## DESCRIPTION OF THE TASK
Pull out of the data below the stretch of lines bounded by the one containing "More more information" and the one containing "## Installation", both bounds included, unchanged.
——
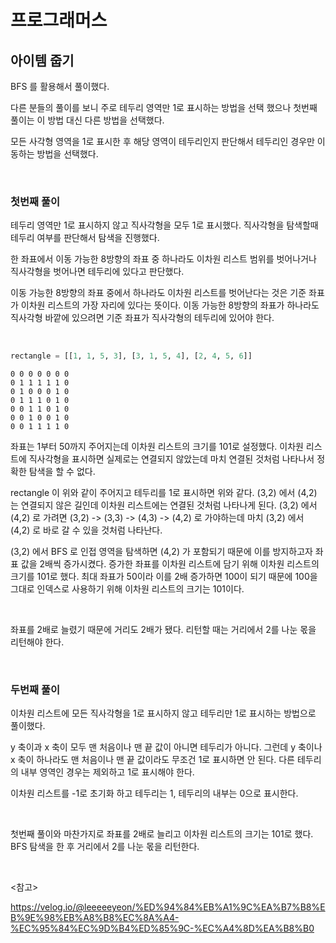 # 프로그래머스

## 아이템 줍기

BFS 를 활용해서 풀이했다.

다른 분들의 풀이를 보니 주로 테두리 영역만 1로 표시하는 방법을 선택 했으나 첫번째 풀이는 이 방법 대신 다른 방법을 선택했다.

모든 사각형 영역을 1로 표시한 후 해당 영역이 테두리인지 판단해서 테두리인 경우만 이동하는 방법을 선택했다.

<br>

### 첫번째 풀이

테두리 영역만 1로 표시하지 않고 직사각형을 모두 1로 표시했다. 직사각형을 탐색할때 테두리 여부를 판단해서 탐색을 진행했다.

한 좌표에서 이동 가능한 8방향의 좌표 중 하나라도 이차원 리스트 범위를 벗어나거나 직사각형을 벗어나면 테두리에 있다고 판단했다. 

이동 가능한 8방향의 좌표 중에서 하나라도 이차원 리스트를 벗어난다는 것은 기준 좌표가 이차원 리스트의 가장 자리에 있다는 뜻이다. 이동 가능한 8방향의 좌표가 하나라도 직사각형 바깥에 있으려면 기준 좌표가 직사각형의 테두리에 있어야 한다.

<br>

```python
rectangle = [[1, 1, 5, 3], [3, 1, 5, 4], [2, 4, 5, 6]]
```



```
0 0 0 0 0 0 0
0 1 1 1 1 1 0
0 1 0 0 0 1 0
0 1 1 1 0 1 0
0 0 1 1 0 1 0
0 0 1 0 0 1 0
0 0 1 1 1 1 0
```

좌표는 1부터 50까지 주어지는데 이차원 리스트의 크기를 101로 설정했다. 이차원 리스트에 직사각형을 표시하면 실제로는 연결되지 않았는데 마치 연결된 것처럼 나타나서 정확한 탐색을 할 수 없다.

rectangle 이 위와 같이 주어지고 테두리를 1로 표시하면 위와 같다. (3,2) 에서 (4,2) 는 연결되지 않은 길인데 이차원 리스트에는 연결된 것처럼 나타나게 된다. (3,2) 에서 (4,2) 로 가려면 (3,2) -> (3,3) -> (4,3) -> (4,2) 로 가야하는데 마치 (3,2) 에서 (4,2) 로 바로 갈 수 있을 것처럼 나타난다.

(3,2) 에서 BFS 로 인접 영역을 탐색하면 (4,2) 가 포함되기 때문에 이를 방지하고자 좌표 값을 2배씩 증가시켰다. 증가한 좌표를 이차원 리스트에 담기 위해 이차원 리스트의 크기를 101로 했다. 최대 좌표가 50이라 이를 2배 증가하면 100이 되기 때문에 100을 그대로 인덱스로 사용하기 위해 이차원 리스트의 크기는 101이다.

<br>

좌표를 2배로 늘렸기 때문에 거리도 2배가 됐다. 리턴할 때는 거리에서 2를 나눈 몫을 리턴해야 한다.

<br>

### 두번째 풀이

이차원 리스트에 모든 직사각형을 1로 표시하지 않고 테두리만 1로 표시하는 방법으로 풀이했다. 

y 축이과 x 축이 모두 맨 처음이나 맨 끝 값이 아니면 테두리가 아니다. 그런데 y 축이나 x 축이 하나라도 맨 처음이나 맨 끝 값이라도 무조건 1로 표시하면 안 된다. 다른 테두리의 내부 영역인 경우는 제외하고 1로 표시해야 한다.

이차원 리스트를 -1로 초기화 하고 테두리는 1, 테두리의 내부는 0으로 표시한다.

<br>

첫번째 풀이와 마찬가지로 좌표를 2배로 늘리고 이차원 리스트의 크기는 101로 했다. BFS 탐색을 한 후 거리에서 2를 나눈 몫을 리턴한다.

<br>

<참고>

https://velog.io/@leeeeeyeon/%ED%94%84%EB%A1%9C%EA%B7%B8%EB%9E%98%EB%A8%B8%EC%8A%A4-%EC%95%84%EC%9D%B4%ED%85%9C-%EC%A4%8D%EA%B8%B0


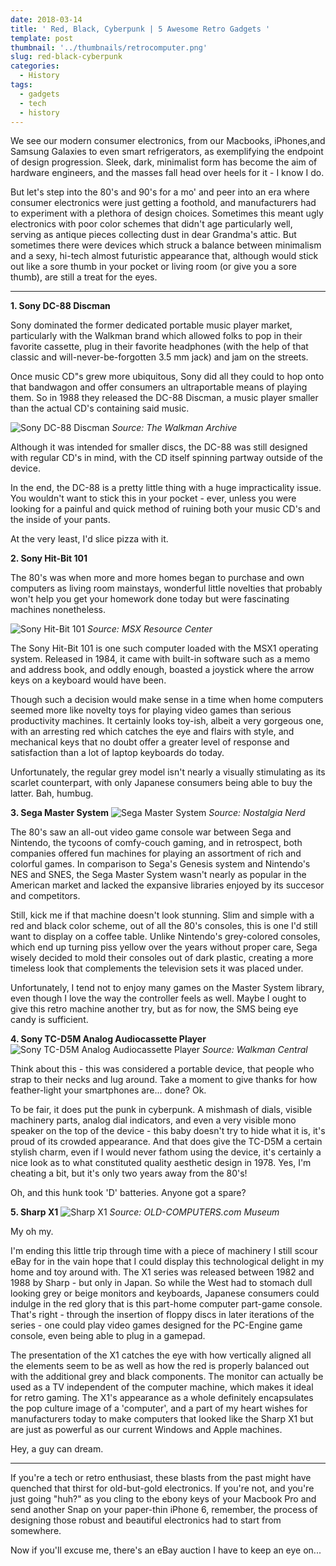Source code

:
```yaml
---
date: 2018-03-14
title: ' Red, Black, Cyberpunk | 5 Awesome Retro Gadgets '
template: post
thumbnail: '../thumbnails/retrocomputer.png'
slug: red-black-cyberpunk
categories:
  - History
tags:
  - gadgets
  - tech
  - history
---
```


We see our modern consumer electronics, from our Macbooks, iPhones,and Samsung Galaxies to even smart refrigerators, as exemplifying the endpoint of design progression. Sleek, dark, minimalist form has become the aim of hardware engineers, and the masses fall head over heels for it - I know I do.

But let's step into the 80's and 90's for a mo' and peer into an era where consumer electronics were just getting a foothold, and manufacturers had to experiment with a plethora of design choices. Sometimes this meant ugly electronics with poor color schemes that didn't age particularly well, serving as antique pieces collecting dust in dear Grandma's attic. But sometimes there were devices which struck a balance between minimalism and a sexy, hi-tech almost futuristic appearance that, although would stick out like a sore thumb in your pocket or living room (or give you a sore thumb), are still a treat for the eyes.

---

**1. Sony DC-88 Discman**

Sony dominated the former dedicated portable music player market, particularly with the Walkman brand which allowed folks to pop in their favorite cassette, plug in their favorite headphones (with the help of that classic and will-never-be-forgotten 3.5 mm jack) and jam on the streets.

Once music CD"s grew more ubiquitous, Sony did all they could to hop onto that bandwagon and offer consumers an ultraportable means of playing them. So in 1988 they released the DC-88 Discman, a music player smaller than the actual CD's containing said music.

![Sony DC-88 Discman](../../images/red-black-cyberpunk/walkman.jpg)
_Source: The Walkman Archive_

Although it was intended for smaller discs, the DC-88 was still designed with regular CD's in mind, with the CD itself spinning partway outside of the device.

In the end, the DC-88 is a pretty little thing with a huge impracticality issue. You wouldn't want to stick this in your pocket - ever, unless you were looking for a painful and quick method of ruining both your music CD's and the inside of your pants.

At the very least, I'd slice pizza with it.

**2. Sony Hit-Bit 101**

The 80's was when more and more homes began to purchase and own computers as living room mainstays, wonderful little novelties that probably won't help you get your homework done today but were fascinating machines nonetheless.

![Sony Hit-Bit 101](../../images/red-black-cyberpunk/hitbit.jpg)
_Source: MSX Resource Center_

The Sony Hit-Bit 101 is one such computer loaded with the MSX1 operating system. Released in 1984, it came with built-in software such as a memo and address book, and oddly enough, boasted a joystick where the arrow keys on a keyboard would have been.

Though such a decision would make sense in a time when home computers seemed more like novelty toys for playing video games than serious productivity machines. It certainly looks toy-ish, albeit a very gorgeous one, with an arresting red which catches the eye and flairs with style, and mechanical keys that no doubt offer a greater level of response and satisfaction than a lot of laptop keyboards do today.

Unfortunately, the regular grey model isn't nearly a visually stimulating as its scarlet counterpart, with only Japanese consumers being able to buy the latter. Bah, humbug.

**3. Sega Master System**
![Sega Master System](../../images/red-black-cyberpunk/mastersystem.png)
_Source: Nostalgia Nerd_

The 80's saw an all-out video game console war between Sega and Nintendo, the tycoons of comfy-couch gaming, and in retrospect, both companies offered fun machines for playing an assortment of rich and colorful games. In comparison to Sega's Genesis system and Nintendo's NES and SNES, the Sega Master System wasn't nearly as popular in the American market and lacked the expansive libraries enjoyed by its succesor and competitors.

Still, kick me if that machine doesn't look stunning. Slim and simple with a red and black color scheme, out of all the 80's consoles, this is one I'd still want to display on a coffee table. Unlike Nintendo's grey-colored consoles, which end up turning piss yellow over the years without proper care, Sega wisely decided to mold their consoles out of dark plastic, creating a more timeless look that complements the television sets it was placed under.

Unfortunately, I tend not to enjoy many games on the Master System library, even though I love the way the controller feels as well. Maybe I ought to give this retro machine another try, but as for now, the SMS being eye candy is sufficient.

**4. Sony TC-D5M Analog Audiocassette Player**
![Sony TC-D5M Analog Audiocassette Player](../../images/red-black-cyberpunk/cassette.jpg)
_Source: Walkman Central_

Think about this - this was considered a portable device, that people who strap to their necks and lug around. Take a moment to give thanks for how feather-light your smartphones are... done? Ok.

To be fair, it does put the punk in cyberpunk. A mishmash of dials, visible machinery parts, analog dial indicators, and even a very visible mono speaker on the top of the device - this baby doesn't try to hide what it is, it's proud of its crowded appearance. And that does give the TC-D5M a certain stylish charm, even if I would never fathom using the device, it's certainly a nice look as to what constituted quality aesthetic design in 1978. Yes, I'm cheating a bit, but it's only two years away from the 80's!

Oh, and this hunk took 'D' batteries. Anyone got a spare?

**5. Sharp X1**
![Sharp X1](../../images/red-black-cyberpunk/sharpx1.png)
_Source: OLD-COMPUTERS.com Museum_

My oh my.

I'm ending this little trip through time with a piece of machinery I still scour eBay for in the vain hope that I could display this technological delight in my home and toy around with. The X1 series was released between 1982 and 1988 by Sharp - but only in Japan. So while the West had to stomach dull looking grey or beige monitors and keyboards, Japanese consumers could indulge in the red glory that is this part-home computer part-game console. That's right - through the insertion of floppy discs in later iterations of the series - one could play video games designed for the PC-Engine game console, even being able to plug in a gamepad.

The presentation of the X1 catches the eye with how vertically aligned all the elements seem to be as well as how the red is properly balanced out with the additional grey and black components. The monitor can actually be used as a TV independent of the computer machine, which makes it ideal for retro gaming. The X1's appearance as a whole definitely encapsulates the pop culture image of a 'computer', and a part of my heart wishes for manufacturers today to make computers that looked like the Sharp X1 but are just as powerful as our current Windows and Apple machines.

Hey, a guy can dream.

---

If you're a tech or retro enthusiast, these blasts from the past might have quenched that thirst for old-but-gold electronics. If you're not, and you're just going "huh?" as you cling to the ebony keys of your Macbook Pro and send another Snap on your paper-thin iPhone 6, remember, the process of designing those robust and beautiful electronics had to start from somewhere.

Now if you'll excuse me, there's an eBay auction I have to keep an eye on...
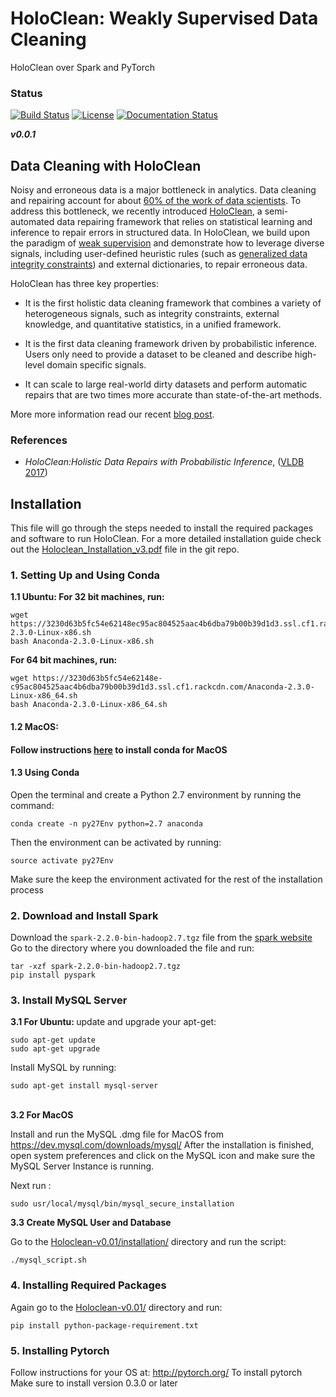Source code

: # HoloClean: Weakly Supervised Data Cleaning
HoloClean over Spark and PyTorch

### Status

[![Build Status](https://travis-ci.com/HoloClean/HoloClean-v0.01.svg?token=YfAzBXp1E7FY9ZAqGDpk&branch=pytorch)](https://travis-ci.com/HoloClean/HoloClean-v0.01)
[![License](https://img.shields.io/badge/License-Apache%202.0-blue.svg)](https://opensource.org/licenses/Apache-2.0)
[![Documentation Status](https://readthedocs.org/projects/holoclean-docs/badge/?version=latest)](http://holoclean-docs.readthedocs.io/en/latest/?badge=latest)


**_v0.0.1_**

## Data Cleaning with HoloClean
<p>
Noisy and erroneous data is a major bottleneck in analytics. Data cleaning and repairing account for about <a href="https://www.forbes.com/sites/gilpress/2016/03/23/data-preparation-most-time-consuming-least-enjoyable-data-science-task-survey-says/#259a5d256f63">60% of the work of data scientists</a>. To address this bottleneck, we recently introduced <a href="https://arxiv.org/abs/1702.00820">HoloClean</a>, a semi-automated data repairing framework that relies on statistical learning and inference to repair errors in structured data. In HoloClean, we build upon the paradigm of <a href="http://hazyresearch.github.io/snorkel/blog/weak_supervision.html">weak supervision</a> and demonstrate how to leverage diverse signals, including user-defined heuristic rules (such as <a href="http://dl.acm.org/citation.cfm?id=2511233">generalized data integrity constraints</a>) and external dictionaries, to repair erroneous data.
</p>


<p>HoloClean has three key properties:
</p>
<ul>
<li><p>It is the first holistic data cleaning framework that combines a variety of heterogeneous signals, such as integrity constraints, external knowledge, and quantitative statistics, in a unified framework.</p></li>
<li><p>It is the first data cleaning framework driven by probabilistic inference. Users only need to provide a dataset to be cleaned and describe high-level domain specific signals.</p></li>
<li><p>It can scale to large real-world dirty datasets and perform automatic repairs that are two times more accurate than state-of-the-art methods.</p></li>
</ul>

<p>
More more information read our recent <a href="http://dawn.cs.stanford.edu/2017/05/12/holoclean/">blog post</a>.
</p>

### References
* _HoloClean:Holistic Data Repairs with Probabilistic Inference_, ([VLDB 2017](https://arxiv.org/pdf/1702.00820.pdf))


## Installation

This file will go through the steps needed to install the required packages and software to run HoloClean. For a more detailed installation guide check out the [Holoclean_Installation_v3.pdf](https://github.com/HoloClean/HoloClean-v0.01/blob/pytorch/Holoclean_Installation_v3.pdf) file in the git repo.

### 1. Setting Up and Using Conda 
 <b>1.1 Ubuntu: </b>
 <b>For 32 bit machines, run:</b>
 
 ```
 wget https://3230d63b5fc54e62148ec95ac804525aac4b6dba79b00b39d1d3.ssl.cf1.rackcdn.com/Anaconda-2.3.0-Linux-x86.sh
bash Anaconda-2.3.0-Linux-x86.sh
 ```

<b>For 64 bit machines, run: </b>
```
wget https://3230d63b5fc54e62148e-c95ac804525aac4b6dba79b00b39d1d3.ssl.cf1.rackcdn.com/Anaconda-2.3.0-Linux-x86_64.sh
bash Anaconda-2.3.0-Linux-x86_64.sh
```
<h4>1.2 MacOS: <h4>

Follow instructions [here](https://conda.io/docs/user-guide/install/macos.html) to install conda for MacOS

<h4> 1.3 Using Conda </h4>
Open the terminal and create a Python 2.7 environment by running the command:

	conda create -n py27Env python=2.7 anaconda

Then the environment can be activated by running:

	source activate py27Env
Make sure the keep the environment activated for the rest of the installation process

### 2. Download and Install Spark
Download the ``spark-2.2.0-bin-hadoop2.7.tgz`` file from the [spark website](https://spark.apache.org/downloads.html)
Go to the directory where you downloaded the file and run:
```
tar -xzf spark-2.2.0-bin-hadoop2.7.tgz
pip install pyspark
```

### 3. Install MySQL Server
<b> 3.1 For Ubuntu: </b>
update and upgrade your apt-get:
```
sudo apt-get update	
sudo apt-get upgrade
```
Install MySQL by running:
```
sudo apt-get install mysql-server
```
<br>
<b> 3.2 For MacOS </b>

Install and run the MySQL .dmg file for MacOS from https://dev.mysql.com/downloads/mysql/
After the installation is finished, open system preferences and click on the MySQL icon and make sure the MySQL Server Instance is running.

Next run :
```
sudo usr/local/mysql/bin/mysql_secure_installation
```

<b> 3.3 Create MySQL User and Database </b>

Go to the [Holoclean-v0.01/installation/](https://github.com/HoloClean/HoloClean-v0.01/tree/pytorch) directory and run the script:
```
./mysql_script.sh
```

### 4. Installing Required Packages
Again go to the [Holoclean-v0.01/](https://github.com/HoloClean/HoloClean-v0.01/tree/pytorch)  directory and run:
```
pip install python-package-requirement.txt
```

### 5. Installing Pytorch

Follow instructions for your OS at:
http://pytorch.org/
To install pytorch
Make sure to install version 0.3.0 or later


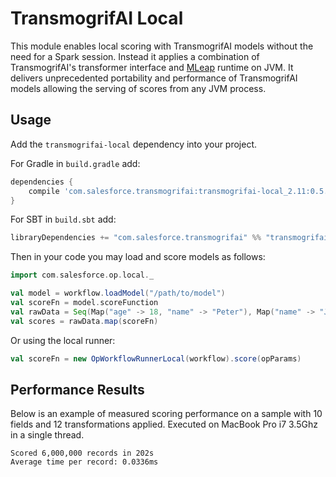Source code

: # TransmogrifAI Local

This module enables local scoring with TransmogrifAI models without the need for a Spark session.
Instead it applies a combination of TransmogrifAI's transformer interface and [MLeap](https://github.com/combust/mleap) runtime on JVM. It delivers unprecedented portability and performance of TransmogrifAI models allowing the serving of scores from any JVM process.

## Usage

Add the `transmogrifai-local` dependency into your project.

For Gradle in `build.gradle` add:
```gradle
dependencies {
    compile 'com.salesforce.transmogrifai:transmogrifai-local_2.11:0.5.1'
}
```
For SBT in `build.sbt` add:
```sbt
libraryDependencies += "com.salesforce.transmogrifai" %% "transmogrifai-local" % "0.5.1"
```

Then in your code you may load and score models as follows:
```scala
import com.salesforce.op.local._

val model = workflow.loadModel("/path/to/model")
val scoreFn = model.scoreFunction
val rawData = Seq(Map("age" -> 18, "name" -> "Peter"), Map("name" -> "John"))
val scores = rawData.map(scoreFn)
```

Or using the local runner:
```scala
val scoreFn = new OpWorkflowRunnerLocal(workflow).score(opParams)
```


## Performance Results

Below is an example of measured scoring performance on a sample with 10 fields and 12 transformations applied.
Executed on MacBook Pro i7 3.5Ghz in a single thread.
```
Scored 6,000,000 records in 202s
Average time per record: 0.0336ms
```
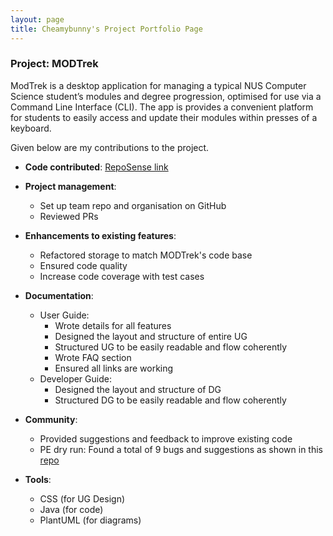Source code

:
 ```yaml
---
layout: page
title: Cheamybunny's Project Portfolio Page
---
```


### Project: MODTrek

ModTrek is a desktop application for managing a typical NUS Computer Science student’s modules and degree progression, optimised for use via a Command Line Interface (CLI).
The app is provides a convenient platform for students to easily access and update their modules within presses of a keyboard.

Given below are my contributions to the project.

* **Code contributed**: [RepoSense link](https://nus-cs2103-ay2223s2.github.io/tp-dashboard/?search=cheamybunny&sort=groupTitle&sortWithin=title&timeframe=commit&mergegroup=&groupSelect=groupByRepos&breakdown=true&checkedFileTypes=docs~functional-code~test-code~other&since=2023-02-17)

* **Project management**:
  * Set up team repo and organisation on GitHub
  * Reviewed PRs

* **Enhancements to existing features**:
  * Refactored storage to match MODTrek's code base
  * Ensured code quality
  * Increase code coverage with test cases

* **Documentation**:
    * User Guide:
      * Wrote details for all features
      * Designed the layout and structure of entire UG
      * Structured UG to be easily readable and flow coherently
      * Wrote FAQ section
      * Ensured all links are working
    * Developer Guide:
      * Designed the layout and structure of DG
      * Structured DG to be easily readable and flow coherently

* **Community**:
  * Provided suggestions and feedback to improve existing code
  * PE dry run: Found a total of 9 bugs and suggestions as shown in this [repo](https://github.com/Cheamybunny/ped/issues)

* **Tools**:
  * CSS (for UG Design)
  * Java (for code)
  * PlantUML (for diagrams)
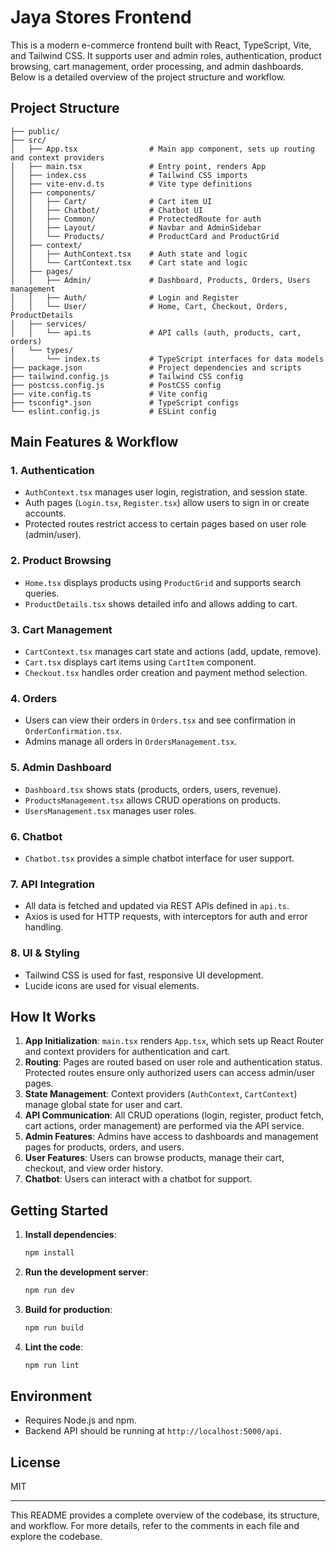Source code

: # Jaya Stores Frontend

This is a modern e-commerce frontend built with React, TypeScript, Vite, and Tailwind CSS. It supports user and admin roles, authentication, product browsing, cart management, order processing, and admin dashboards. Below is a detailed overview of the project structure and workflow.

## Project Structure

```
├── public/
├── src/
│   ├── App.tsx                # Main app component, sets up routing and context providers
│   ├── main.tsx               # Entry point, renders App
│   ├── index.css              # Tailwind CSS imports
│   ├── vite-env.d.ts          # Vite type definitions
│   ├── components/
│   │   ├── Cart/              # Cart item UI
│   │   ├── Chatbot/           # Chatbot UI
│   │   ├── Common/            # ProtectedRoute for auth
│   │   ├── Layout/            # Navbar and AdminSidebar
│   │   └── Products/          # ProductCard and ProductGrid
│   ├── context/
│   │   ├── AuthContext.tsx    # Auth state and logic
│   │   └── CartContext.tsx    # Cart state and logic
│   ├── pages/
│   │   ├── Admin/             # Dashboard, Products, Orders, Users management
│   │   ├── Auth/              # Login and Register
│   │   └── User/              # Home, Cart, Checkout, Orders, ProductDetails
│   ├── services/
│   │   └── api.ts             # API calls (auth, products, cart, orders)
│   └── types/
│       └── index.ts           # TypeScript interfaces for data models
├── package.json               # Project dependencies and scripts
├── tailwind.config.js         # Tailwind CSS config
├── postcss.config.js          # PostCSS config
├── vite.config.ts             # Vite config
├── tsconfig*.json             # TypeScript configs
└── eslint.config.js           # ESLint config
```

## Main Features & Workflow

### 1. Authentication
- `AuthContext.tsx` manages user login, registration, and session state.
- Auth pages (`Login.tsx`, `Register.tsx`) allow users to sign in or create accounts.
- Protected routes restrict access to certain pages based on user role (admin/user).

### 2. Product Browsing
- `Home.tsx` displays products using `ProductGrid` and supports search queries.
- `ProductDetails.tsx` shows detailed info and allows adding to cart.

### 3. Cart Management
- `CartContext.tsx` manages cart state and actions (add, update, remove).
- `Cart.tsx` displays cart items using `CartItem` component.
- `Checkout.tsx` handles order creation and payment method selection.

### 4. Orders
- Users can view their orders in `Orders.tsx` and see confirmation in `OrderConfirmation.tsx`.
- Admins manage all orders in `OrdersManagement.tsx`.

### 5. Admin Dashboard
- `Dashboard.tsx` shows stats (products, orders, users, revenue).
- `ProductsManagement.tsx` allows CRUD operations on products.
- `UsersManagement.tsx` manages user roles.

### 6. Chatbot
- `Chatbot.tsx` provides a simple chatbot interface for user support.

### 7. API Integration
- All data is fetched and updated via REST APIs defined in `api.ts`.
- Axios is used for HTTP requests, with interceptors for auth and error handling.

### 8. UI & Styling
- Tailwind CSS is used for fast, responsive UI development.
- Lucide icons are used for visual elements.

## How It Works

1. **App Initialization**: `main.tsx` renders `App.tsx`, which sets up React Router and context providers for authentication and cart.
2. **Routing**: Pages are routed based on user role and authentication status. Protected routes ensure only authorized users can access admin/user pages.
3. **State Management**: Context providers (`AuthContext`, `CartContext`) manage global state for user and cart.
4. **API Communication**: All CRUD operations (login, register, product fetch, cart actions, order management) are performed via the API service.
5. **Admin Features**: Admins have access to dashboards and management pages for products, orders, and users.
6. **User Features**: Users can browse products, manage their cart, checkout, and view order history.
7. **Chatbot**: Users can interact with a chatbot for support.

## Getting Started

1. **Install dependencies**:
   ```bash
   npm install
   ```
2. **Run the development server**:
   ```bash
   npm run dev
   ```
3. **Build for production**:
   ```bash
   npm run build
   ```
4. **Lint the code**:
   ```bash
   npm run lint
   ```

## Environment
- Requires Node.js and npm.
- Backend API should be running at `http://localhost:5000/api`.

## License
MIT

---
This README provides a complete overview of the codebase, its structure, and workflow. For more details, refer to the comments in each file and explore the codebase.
——
## SOLUTION TO THIS TASK
More more information read our recent <a href="http://dawn.cs.stanford.edu/2017/05/12/holoclean/">blog post</a>.
</p>

### References
* _HoloClean:Holistic Data Repairs with Probabilistic Inference_, ([VLDB 2017](https://arxiv.org/pdf/1702.00820.pdf))


## Installation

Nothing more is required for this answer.